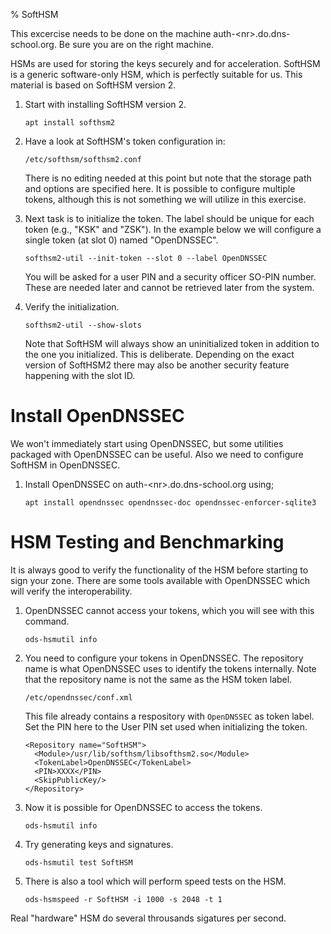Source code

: % SoftHSM

This excercise needs to be done on the machine auth-\<nr\>.do.dns-school.org.
Be sure you are on the right machine.

HSMs are used for storing the keys securely and for acceleration. SoftHSM
is a generic software-only HSM, which is perfectly suitable for us. This
material is based on SoftHSM version 2.

1.  Start with installing SoftHSM version 2.

        apt install softhsm2

2.  Have a look at SoftHSM's token configuration in:

        /etc/softhsm/softhsm2.conf

    There is no editing needed at this point but note that the storage path and options
    are specified here.  It is possible to configure multiple tokens, although this is not
    something we will utilize in this exercise.

3.  Next task is to initialize the token. The label should be unique
    for each token (e.g., "KSK" and "ZSK"). In the example below we will
    configure a single token (at slot 0) named "OpenDNSSEC".

        softhsm2-util --init-token --slot 0 --label OpenDNSSEC

    You will be asked for a user PIN and a security officer SO-PIN number.
    These are needed later and cannot be retrieved later from the system.

4.  Verify the initialization.

        softhsm2-util --show-slots

    Note that SoftHSM will always show an uninitialized token in addition
    to the one you initialized. This is deliberate.  Depending on the exact
    version of SoftHSM2 there may also be another security feature happening
    with the slot ID.

# Install OpenDNSSEC

We won't immediately start using OpenDNSSEC, but some utilities packaged
with OpenDNSSEC can be useful.  Also we need to configure SoftHSM in
OpenDNSSEC.

1.  Install OpenDNSSEC on auth-\<nr\>.do.dns-school.org using;

        apt install opendnssec opendnssec-doc opendnssec-enforcer-sqlite3

# HSM Testing and Benchmarking

It is always good to verify the functionality of the HSM before starting
to sign your zone. There are some tools available with OpenDNSSEC which
will verify the interoperability.

1.  OpenDNSSEC cannot access your tokens, which you will see with this command.

        ods-hsmutil info

2.  You need to configure your tokens in OpenDNSSEC. The repository name
    is what OpenDNSSEC uses to identify the tokens internally. Note that
    the repository name is not the same as the HSM token label.

        /etc/opendnssec/conf.xml

    This file already contains a respository with `OpenDNSSEC` as token label.
    Set the PIN here to the User PIN set used when initializing the token.

        <Repository name="SoftHSM">
          <Module>/usr/lib/softhsm/libsofthsm2.so</Module>
          <TokenLabel>OpenDNSSEC</TokenLabel>
          <PIN>XXXX</PIN>
          <SkipPublicKey/>
        </Repository>

3.  Now it is possible for OpenDNSSEC to access the tokens.

        ods-hsmutil info

4.  Try generating keys and signatures.

        ods-hsmutil test SoftHSM

5.  There is also a tool which will perform speed tests on the HSM.

        ods-hsmspeed -r SoftHSM -i 1000 -s 2048 -t 1

Real "hardware" HSM do several throusands sigatures per second.

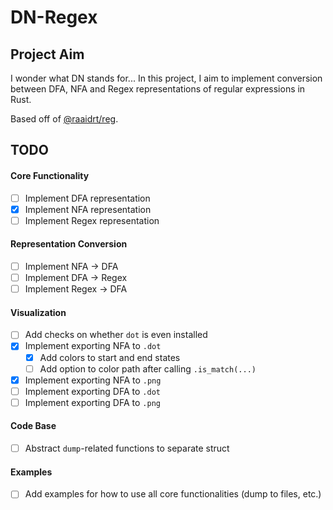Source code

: # DN-Regex

## Project Aim

I wonder what DN stands for... In this project, I aim to implement conversion between DFA, NFA and Regex representations of regular expressions in Rust.

Based off of [@raaidrt/reg](https://github.com/raaidrt/reg/).

## TODO

#### Core Functionality

-   [ ] Implement DFA representation
-   [x] Implement NFA representation
-   [ ] Implement Regex representation

#### Representation Conversion

-   [ ] Implement NFA → DFA
-   [ ] Implement DFA → Regex
-   [ ] Implement Regex → DFA

#### Visualization

-   [ ] Add checks on whether `dot` is even installed
-   [x] Implement exporting NFA to `.dot`
    -   [x] Add colors to start and end states
    -   [ ] Add option to color path after calling `.is_match(...)`
-   [x] Implement exporting NFA to `.png`
-   [ ] Implement exporting DFA to `.dot`
-   [ ] Implement exporting DFA to `.png`

#### Code Base

-   [ ] Abstract `dump`-related functions to separate struct

#### Examples

-   [ ] Add examples for how to use all core functionalities (dump to files, etc.)
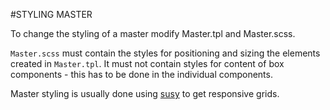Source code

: #STYLING MASTER

To change the styling of a master modify Master.tpl and Master.scss.

`Master.scss` must contain the styles for positioning and sizing the elements created in `Master.tpl`. It must not contain styles for content of box components - this has to be done in the individual components.

Master styling is usually done using [susy](http://susy.oddbird.net/) to get responsive grids.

■ ■ ■ ■

§ Problem
Find every line above that contains the word "used", and return each one.

§ Written solution
HSMs are used for storing the keys securely and for acceleration. SoftHSM
    Set the PIN here to the User PIN set used when initializing the token.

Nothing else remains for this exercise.